With warmer SSTs in the Niño 3.4 index region in November, the 3-month running mean has surpassed the +0.5°C (+0.9°F) threshold that would indicate the onset of an El Niño episode (NOTE: For NOAA's official ENSO classification scheme, please see NOAA's El Niño/La Niña Index Definition). The Climate Prediction Center's most recent ENSO Diagnostic Discussion indicated that a warm event (El Niño) had developed by mid-September, and has continued to strengthen since that time. The ENSO forecast from the Australian Bureau of Meteorology (BoM) also continues to reflect the development of warm event conditions in the tropical Pacific basin (see the Australian BoM ENSO Wrap-Up).
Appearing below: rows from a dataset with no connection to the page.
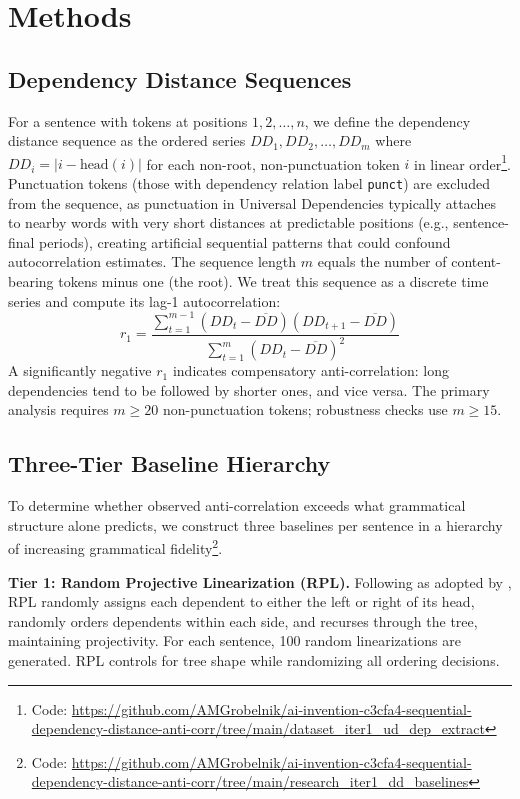 \documentclass[11pt,letterpaper]{article}
\begin{document}
\section{Methods}

\subsection{Dependency Distance Sequences}

For a sentence with tokens at positions $1, 2, \ldots, n$, we define the dependency distance sequence as the ordered series $DD_1, DD_2, \ldots, DD_m$ where $DD_i = |i - \text{head}(i)|$ for each non-root, non-punctuation token $i$ in linear order\footnote{Code: \url{https://github.com/AMGrobelnik/ai-invention-c3cfa4-sequential-dependency-distance-anti-corr/tree/main/dataset_iter1_ud_dep_extract}}. Punctuation tokens (those with dependency relation label \texttt{punct}) are excluded from the sequence, as punctuation in Universal Dependencies typically attaches to nearby words with very short distances at predictable positions (e.g., sentence-final periods), creating artificial sequential patterns that could confound autocorrelation estimates. The sequence length $m$ equals the number of content-bearing tokens minus one (the root). We treat this sequence as a discrete time series and compute its lag-1 autocorrelation:
\begin{equation}
r_1 = \frac{\sum_{t=1}^{m-1}(DD_t - \overline{DD})(DD_{t+1} - \overline{DD})}{\sum_{t=1}^{m}(DD_t - \overline{DD})^2}
\end{equation}
A significantly negative $r_1$ indicates compensatory anti-correlation: long dependencies tend to be followed by shorter ones, and vice versa. The primary analysis requires $m \geq 20$ non-punctuation tokens; robustness checks use $m \geq 15$.

\subsection{Three-Tier Baseline Hierarchy}

To determine whether observed anti-correlation exceeds what grammatical structure alone predicts, we construct three baselines per sentence in a hierarchy of increasing grammatical fidelity\footnote{Code: \url{https://github.com/AMGrobelnik/ai-invention-c3cfa4-sequential-dependency-distance-anti-corr/tree/main/research_iter1_dd_baselines}}.

\textbf{Tier 1: Random Projective Linearization (RPL).} Following \citet{Gildea2007, Gildea2010} as adopted by \citet{Futrell2015}, RPL randomly assigns each dependent to either the left or right of its head, randomly orders dependents within each side, and recurses through the tree, maintaining projectivity. For each sentence, 100 random linearizations are generated. RPL controls for tree shape while randomizing all ordering decisions.
\end{document}
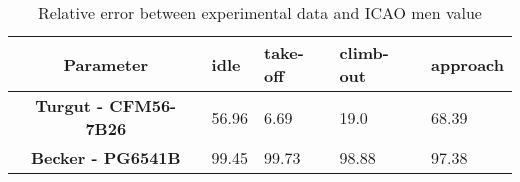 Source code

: \begin{table}[h!]
  \centering
  \begin{tabularx}{\textwidth}{||c|X|X|X|X||}
  \hline
    \cellcolor{gray!20}\textbf{Parameter} & \cellcolor{gray!20}\textbf{idle} & \cellcolor{gray!20}\textbf{take-off} & \cellcolor{gray!20}\textbf{climb-out} & \cellcolor{gray!20}\textbf{approach} \\ [0.5ex]
  \hline\hline
\centering
    \cellcolor{gray!20}\textbf{Turgut - CFM56-7B26} & 56.96 & 6.69 & 19.0 & 68.39 \\
  \hline
    \cellcolor{gray!20}\textbf{Becker - PG6541B} & 99.45 & 99.73 & 98.88 & 97.38 \\
  \hline
  \end{tabularx}
  \caption{Relative error between experimental data and ICAO men value}
  \label{tab:relee}
\end{table}

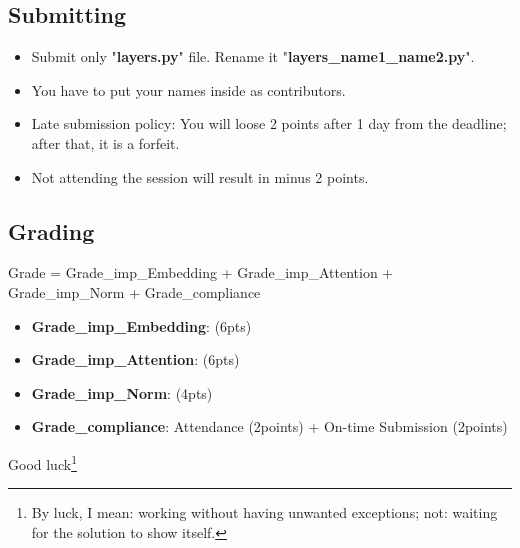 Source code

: \documentclass{../../../extra/aakpract/aakpract}
\begin{document}
\subsection{Submitting}

\begin{itemize}
	\item Submit only "\textbf{layers.py}" file.
	Rename it "\textbf{layers\_name1\_name2.py}".
	\item You have to put your names inside as contributors.
	\item Late submission policy: You will loose 2 points after 1 day from the deadline; after that, it is a forfeit.
	\item Not attending the session will result in minus 2 points.
\end{itemize}

\subsection{Grading}

Grade = Grade\_imp\_Embedding + Grade\_imp\_Attention + Grade\_imp\_Norm + Grade\_compliance
	\begin{itemize}
		\item \textbf{Grade\_imp\_Embedding}: (6pts)
		\item \textbf{Grade\_imp\_Attention}: (6pts)
		\item \textbf{Grade\_imp\_Norm}: (4pts)
		\item \textbf{Grade\_compliance}: Attendance (2points) + On-time Submission (2points)
	\end{itemize}

\begin{flushright}
	Good luck\footnote{By luck, I mean: working without having unwanted exceptions; not: waiting for the solution to show itself.}
\end{flushright}
\end{document}
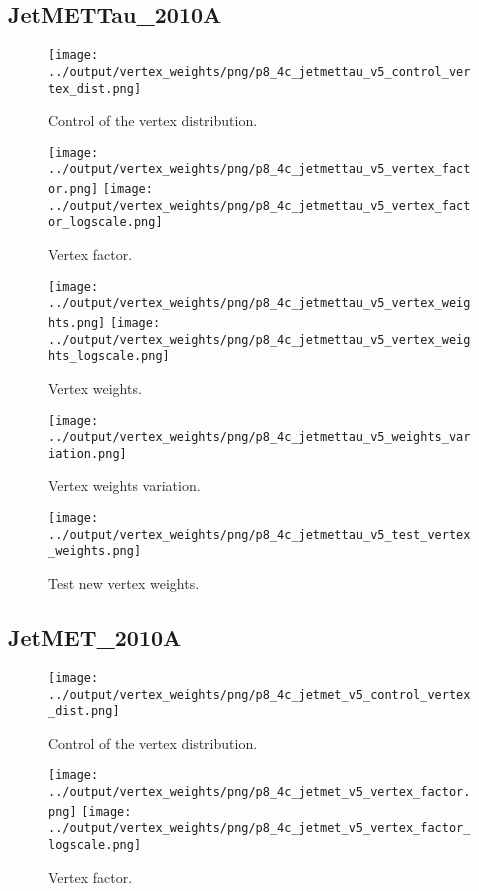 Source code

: \documentclass[11pt]{book}
\begin{document}
\subsection{JetMETTau\_2010A}
\begin{figure}[ht]
\centering
\texttt{[image: ../output/vertex\_weights/png/p8\_4c\_jetmettau\_v5\_control\_vertex\_dist.png]}
\caption{Control of the vertex distribution.}
\end{figure}

\begin{figure}[ht]
\centering
\texttt{[image: ../output/vertex\_weights/png/p8\_4c\_jetmettau\_v5\_vertex\_factor.png]}
\texttt{[image: ../output/vertex\_weights/png/p8\_4c\_jetmettau\_v5\_vertex\_factor\_logscale.png]}
\caption{Vertex factor.}
\end{figure}

\begin{figure}[ht]
\centering
\texttt{[image: ../output/vertex\_weights/png/p8\_4c\_jetmettau\_v5\_vertex\_weights.png]}
\texttt{[image: ../output/vertex\_weights/png/p8\_4c\_jetmettau\_v5\_vertex\_weights\_logscale.png]}
\caption{Vertex weights.}
\end{figure}

\begin{figure}[ht]
\centering
\texttt{[image: ../output/vertex\_weights/png/p8\_4c\_jetmettau\_v5\_weights\_variation.png]}
\caption{Vertex weights variation.}
\end{figure}

\begin{figure}[ht]
\centering
\texttt{[image: ../output/vertex\_weights/png/p8\_4c\_jetmettau\_v5\_test\_vertex\_weights.png]}
\caption{Test new vertex weights.}
\end{figure}
\clearpage

\subsection{JetMET\_2010A}
\begin{figure}[ht]
\centering
\texttt{[image: ../output/vertex\_weights/png/p8\_4c\_jetmet\_v5\_control\_vertex\_dist.png]}
\caption{Control of the vertex distribution.}
\end{figure}

\begin{figure}[ht]
\centering
\texttt{[image: ../output/vertex\_weights/png/p8\_4c\_jetmet\_v5\_vertex\_factor.png]}
\texttt{[image: ../output/vertex\_weights/png/p8\_4c\_jetmet\_v5\_vertex\_factor\_logscale.png]}
\caption{Vertex factor.}
\end{figure}
\end{document}
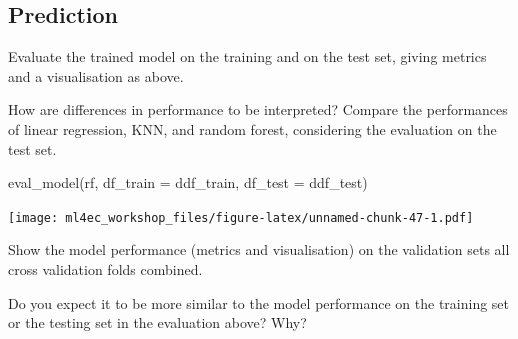 \documentclass[
]{book}
\newenvironment{Shaded}{\begin{snugshade}}{\end{snugshade}}
\newcommand{\AttributeTok}[1]{\textcolor[rgb]{0.77,0.63,0.00}{#1}}
\newcommand{\FunctionTok}[1]{\textcolor[rgb]{0.00,0.00,0.00}{#1}}
\newcommand{\NormalTok}[1]{#1}
\begin{document}
\hypertarget{prediction-5}{%
\subsection{Prediction}\label{prediction-5}}

Evaluate the trained model on the training and on the test set, giving metrics and a visualisation as above.

How are differences in performance to be interpreted? Compare the performances of linear regression, KNN, and random forest, considering the evaluation on the test set.

\begin{Shaded}
\begin{Highlighting}[]
\FunctionTok{eval\_model}\NormalTok{(rf, }\AttributeTok{df\_train =}\NormalTok{ ddf\_train, }\AttributeTok{df\_test =}\NormalTok{ ddf\_test)}
\end{Highlighting}
\end{Shaded}

\texttt{[image: ml4ec\_workshop\_files/figure-latex/unnamed-chunk-47-1.pdf]}

Show the model performance (metrics and visualisation) on the validation sets all cross validation folds combined.

Do you expect it to be more similar to the model performance on the training set or the testing set in the evaluation above? Why?
\end{document}
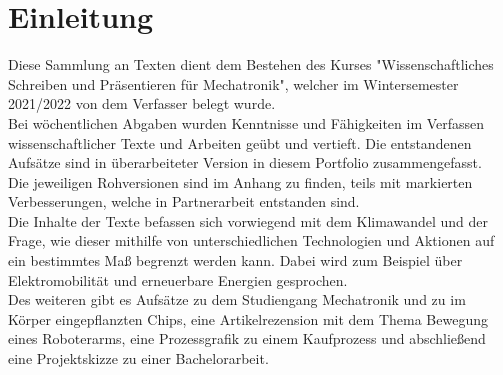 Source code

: \chapter{Einleitung}
Diese Sammlung an Texten dient dem Bestehen des Kurses "Wissenschaftliches Schreiben und Präsentieren für Mechatronik", welcher im Wintersemester 2021/2022 von dem Verfasser belegt wurde.\\
Bei wöchentlichen Abgaben wurden Kenntnisse und Fähigkeiten im Verfassen wissenschaftlicher Texte und Arbeiten geübt und vertieft. Die entstandenen Aufsätze sind in überarbeiteter Version in diesem Portfolio zusammengefasst. \\
Die jeweiligen Rohversionen sind im Anhang zu finden, teils mit markierten Verbesserungen, welche in Partnerarbeit entstanden sind.\\
Die Inhalte der Texte befassen sich vorwiegend mit dem Klimawandel und der Frage, wie dieser mithilfe von unterschiedlichen Technologien und Aktionen auf ein bestimmtes Maß begrenzt werden kann. Dabei wird zum Beispiel über Elektromobilität und erneuerbare Energien gesprochen.\\
Des weiteren gibt es Aufsätze zu dem Studiengang Mechatronik und zu im Körper eingepflanzten Chips, eine Artikelrezension mit dem Thema Bewegung eines Roboterarms, eine Prozessgrafik zu einem Kaufprozess und abschließend eine Projektskizze zu einer Bachelorarbeit.
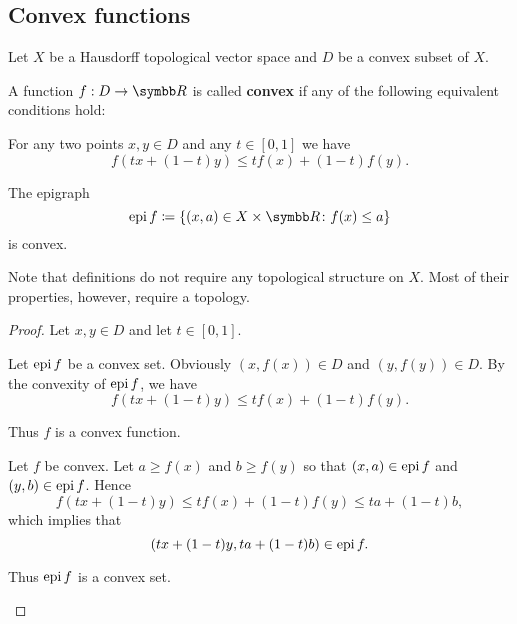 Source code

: \subsection{Convex functions}\label{subsec:convex_functions}

Let \( X \) be a Hausdorff topological vector space and \( D \) be a convex subset of \( X \).

\begin{definition}\label{def:convex_functions}
  A function \( f: D \to \BB{R} \) is called \textbf{convex} if any of the following equivalent conditions hold:

  \begin{defenum}
     For any two points \( x, y \in D \) and any \( t \in [0, 1] \) we have
    \begin{equation*}
      f(tx + (1-t)y) \leq tf(x) + (1-t)f(y).
    \end{equation*}

     The epigraph
    \begin{equation*}
      \Epi f \coloneqq \{ (x, a) \in X \times \BB{R} \colon f(x) \leq a \}
    \end{equation*}
    is convex.
  \end{defenum}

  Note that definitions do not require any topological structure on \( X \). Most of their properties, however, require a topology.
\end{definition}
\begin{proof}
  Let \( x, y \in D \) and let \( t \in [0, 1] \).

  \begin{description}
     Let \( \operatorname{epi} f \) be a convex set. Obviously \( (x, f(x)) \in D \) and \( (y, f(y)) \in D \). By the convexity of \( \operatorname{epi} f \), we have
    \begin{equation*}
      f(tx + (1-t)y) \leq tf(x) + (1-t)f(y).
    \end{equation*}

    Thus \( f \) is a convex function.

     Let \( f \) be convex. Let \( a \geq f(x) \) and \( b \geq f(y) \) so that \( (x, a) \in \operatorname{epi} f \) and \( (y, b) \in \operatorname{epi} f \). Hence
    \begin{equation*}
      f(tx + (1-t)y) \leq tf(x) + (1-t)f(y) \leq ta + (1-t)b,
    \end{equation*}
    which implies that
    \begin{equation*}
      (tx + (1-t)y, ta + (1-t)b) \in \operatorname{epi} f.
    \end{equation*}

    Thus \( \operatorname{epi} f \) is a convex set.
  \end{description}
\end{proof}

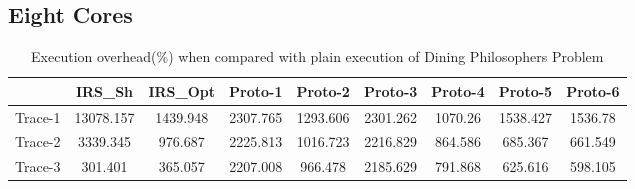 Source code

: \newpage
\subsection{Eight Cores}
\begin{table}[h]
\begin{center}
 \begin{tabular}{|c c c c c c c c c|} 
 \hline
 & IRS\_Sh & IRS\_Opt& Proto-1 & Proto-2 & Proto-3 & Proto-4 & Proto-5 & Proto-6\\ %
 \hline
Trace-1 & 13078.157 & 1439.948 & 2307.765 & 1293.606 & 2301.262 & 1070.26 & 1538.427 & 1536.78\\
Trace-2 & 3339.345 & 976.687 & 2225.813 & 1016.723 & 2216.829 & 864.586 & 685.367 & 661.549\\
Trace-3 & 301.401 & 365.057 & 2207.008 & 966.478 & 2185.629 & 791.868 & 625.616 & 598.105\\
\hline
\end{tabular}
\end{center}
\caption{Execution overhead(\%) when compared with plain execution of Dining Philosophers Problem}
\label{dining_phil_irs_res_cores_8}
\end{table}
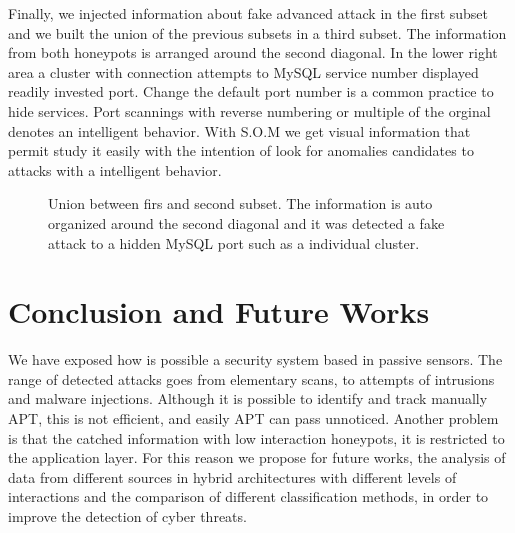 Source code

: \documentclass[a4paper]{llncs}
\begin{document}
Finally, we injected information about fake advanced attack in the first subset and we built the union of the previous subsets in a third subset. The information from both honeypots is arranged around the second diagonal. In the lower right area a cluster with connection attempts to MySQL service number displayed readily invested port. Change the default port number is a common practice to hide services. Port scannings with reverse numbering or multiple of the orginal denotes an intelligent behavior. With S.O.M we get visual information that permit study it easily with the intention of look for  anomalies candidates to attacks with a intelligent behavior.

\begin{figure}[h]
	\label{fig:internalTypes}
	\caption{Union between firs and second subset. The information is auto organized around the second diagonal and it was detected a fake attack to a hidden MySQL port such as a individual cluster.}
\end{figure}

\section{Conclusion and Future Works}
\label{sec:conclusion&future}
We have exposed how is possible a security system based in passive sensors. The range of detected attacks goes from elementary scans, to attempts of intrusions and malware injections. Although it is possible to identify and track manually APT, this is not efficient, and easily APT can pass unnoticed. Another problem is that the catched information with low interaction honeypots, it is restricted to the application layer. For this reason we propose for future works, the analysis of data from different sources in hybrid architectures with different levels of interactions and the comparison of different classification methods, in order to improve the detection of cyber threats.



\end{document}
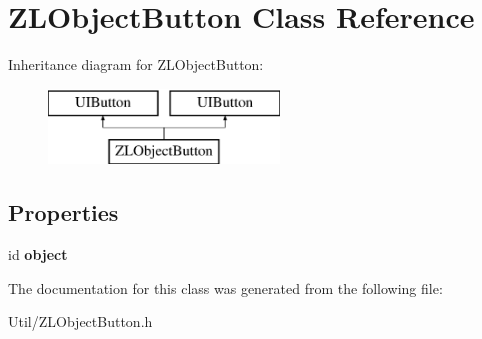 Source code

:\hypertarget{interface_z_l_object_button}{\section{Z\+L\+Object\+Button Class Reference}
\label{interface_z_l_object_button}
}
Inheritance diagram for Z\+L\+Object\+Button\+:\begin{figure}[H]
\begin{center}
\leavevmode
\includegraphics[height=2.000000cm]{interface_z_l_object_button}
\end{center}
\end{figure}
\subsection*{Properties}
\begin{DoxyCompactItemize}
\item 
\hypertarget{interface_z_l_object_button_acb703217b365373b42a35836db3e6898}{id {\bfseries object}}\label{interface_z_l_object_button_acb703217b365373b42a35836db3e6898}

\end{DoxyCompactItemize}


The documentation for this class was generated from the following file\+:\begin{DoxyCompactItemize}
\item 
Util/Z\+L\+Object\+Button.\+h\end{DoxyCompactItemize}
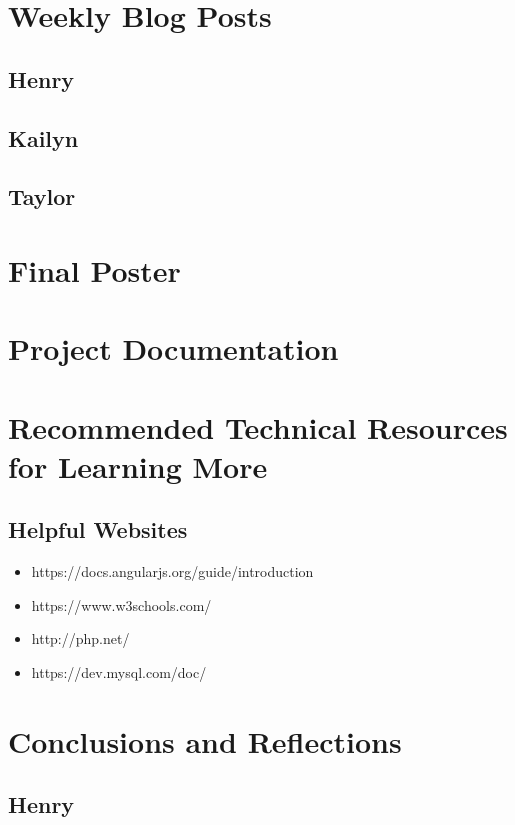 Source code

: \documentclass[onecolumn, draftclsnofoot,10pt, compsoc]{IEEEtran}
\begin{document}
\newpage
\section{Weekly Blog Posts}

\subsection{Henry}

\subsection{Kailyn}

\subsection{Taylor}

\newpage
\section{Final Poster}

\newpage
\section{Project Documentation}

\newpage
\section{Recommended Technical Resources for Learning More}
\subsection {Helpful Websites}
\begin{itemize}
\item https://docs.angularjs.org/guide/introduction
\item https://www.w3schools.com/
\item http://php.net/
\item https://dev.mysql.com/doc/
\end{itemize}

\newpage
\section{Conclusions and Reflections}

\subsection{Henry}
\end{document}
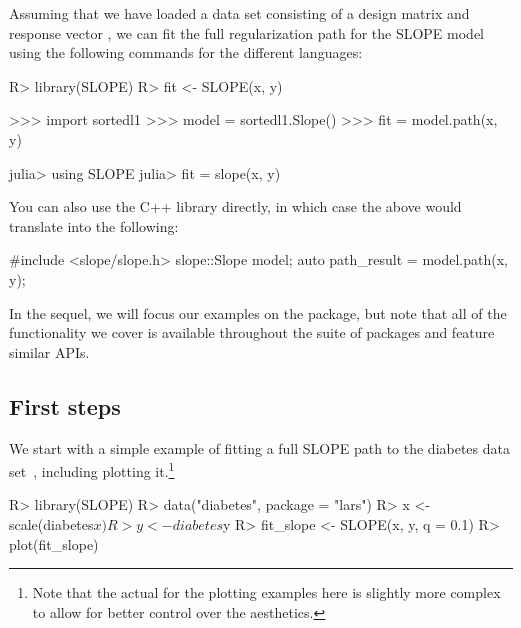 \documentclass[article]{jss}
\begin{document}
Assuming that we have loaded a data set consisting of a design
matrix  and response vector , we can fit the full regularization
path for the SLOPE model using the following commands for the different languages:

\begin{minipage}[t]{0.24\textwidth}%
  \textbf{}
  \begin{Code}
R> library(SLOPE)
R> fit <- SLOPE(x, y)
  \end{Code}
\end{minipage}
\hfill
\begin{minipage}[t]{0.33\textwidth}%
  \textbf{}
  \begin{Code}
>>> import sortedl1
>>> model = sortedl1.Slope()
>>> fit = model.path(x, y)
  \end{Code}
\end{minipage}
\hfill
\begin{minipage}[t]{0.32\textwidth}%
  \textbf{}
  \begin{Code}
julia> using SLOPE
julia> fit = slope(x, y)
  \end{Code}
\end{minipage}

\medskip

You can also use the C++ library directly, in
which case the above would translate into the
following:
\begin{Code}
#include <slope/slope.h>
slope::Slope model;
auto path_result = model.path(x, y);
\end{Code}

In the sequel, we will focus our examples on the  package, but
note that all of the functionality we cover is available throughout
the suite of packages and feature similar APIs.

\subsection{First steps}

We start with a simple example of fitting a full SLOPE path to the diabetes
data set~\citep{efron2004}, including plotting it.\footnote{Note that
  the actual for the plotting examples here is slightly more complex
  to allow for better control over the aesthetics.}

\begin{Code}
R> library(SLOPE)
R> data("diabetes", package = "lars")
R> x <- scale(diabetes$x)
R> y <- diabetes$y
R> fit_slope <- SLOPE(x, y, q = 0.1)
R> plot(fit_slope)
\end{Code}
\end{document}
Equatorial Zonal Winds (U-Component Winds) and Sea-Level Topography:
Anomalous westerly winds were observed across much of the western and central equatorial Pacific during November, while the easterly Trade winds were near-normal across the far eastern equatorial Pacific.

Significant week-to-week variability in the near-surface winds has been observed along the equatorial region of the Pacific over the past month, as shown in the loop of November zonal winds. A period of westerly flow occurred in the equatorial Pacific region during early November, followed by a return to near-normal easterly Trade winds across the eastern Pacific later in the month.

Pacific sea levels measured by the NASA/JPL Jason-1 satellite were above average across most of the equatorial Pacific in mid-November, reflecting the warmer-than-average ocean temperatures and the maturing El Niño event (see the most recent image of 20 November 2006 sea level anomalies).

Outgoing Longwave Radiation (OLR):
The map to the left shows the spatial pattern of global OLR (in W m-2) measured by satellite during November. A region of negative OLR anomalies was observed in the western equatorial Pacific near the Dateline, which suggests that enhanced tropical convection has begun to develop in this region.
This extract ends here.